Designing the Next Generation of Nanocatalysts for Sustainably Produced Aviation Fuels

Over the course of more than a century, our society, as well as its prosperity, has benefited from the burning of hydrocarbon-based fossil fuels (FF) to generate energy. However, the burning of FFs has disrupted the natural environment through the release of toxic gases like carbon dioxide (CO2), nitrous oxide, and methane. Despite this, the usage of FFs is predicted to continue increasing at a rate of 1.3% per year up until the year 2030, thereby increasing greenhouse gas emissions and exacerbating global climate change. The aviation sector plays a pivotal role in the modern world in facilitating communication, trade, and marketing on a global scale. It is also a major contributor to the production of greenhouse gases like CO2. An alternative to FFs for aviation are biofuels, which can be simply described as any energy-rich chemical generated from biomass. Biofuels are special because they combine many desirable qualities in one product. For instance, they are renewable, biodegradable, low toxic, diverse, and easily available. Nanometer-scale catalysts play an important role in producing renewable biofuels under ecologically benign settings. The development of catalytic nanomaterials has been prioritized, along with biodiesel and high-density fuels, as an important area of study.
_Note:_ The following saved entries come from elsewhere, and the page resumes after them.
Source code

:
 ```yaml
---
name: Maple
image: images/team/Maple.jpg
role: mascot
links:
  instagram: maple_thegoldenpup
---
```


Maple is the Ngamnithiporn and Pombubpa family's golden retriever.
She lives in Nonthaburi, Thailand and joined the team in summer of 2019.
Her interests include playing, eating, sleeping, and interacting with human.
Nanocatalysts such as solid-state catalysts are reusable and due to their nano size are highly active, similar to the properties of homogeneous catalysts. Furthermore, they exhibit novel and distinctive catalytic activities that are unachievable by similar materials with dimensions larger than the nanometer scale. This chapter focuses on Fischer-Tropsch synthesis as the downstream technology for sustainably producing aviation fuels. All reactions and mechanisms, the synthesis procedure, and the characterization of the nanocatalysts, including other related properties and processes, are discussed in the chapter.